Posted By Elizabeth Dickinson

According to a 2009 cable from the U.S. Embassy in Brasilia, Brazil's outgoing defense minister "all but acknowledged" that the FARC, a Colombian leftist rebel group that the State Department considers a terrorist organization, was present in Venezuela despite Brazilian leaders' consistent refusal to say so in public.

This is big news. Brazil has always played the cool mediator between unfriendly neighbors Colombia and Venezuela, taking neither party's side in their often-heated dispute over the FARC. In recent years, Venezuelan President Hugo Chávez has repeatedly denied that the rebels are on his country's soil, while the Colombians have insisted otherwise, and Brazil has kept mum to avoid being seen as biased. The incoming president, Dilma Roussef, has said that FARC is not Brazil's problem.

As the defense minister, Nelson Jobim, put it, "were he to acknowledge its presence [in Venezuela] 'it would ruin Brazil's ability to mediate,'" according to the cable.

That's not to say, however, that Brazil is on Colombia's side. In fact, the WikiLeaks documents show signs that the Brazilians were frustrated with both parties. The Nov. 13 cable refers to Brazil's "insistence on painting [then Colombian President Álvaro] Uribe as the primary source of Andean tensions." And Jobim is seen blaming each side for making inflammatory statements about the other to drum up political support at home.

"Jobim also was critical of Uribe seeking a third term, a move which he thought set a bad precedent for the 'Bolivarists,'" the cable reads, referring to Chávez and his acolytes in Ecuador and Bolivia. (Another cable from Paris quotes French diplomatic advisor Jean-David Levitte as saying that Chávez is "crazy" and that "even Brazil wasn't able to support him anymore.")

So if neither Venezuela nor Colombia is Brazil's favored regional friend, is it a win for Washington at least?

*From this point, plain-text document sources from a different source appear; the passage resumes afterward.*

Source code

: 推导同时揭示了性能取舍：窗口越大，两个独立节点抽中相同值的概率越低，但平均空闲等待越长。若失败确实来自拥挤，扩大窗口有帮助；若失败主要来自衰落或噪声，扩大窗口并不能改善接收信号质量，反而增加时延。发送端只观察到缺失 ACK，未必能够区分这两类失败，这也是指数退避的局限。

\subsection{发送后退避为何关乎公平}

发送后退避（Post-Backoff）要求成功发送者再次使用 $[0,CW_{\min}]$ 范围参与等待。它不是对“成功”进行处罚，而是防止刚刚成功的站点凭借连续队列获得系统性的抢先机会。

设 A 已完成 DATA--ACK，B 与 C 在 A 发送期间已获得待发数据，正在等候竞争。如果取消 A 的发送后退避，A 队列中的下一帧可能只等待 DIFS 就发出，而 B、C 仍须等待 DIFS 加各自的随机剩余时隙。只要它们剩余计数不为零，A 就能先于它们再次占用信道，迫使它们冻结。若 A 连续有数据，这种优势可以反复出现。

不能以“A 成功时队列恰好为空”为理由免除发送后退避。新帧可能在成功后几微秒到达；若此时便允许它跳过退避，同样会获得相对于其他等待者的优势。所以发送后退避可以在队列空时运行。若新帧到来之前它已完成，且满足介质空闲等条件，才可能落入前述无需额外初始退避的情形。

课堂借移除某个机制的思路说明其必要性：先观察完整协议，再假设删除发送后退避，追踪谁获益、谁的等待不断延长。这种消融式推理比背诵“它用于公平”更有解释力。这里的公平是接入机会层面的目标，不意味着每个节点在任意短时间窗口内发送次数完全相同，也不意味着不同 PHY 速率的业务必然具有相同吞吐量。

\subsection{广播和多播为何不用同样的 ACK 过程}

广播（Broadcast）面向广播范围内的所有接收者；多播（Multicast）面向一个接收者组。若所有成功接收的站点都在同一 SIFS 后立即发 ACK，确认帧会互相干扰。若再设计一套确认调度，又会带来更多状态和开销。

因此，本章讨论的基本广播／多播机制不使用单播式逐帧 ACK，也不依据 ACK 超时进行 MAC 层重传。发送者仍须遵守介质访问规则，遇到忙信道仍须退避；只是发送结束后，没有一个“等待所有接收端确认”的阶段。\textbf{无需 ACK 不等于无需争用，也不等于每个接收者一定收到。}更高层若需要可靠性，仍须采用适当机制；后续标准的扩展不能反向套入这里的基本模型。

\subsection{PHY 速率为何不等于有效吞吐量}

Likely not. In the same conversation, Jobim comes across as furious about a recent U.S.-basing agreement signed between Washington and Bogotá. The pact was lambasted in Latin American as yet more Yankee imperialism; in conversations recounted in the cable, the defense minister says that a U.S. policy document on the bases evinced "a complete lack of understanding" of the region.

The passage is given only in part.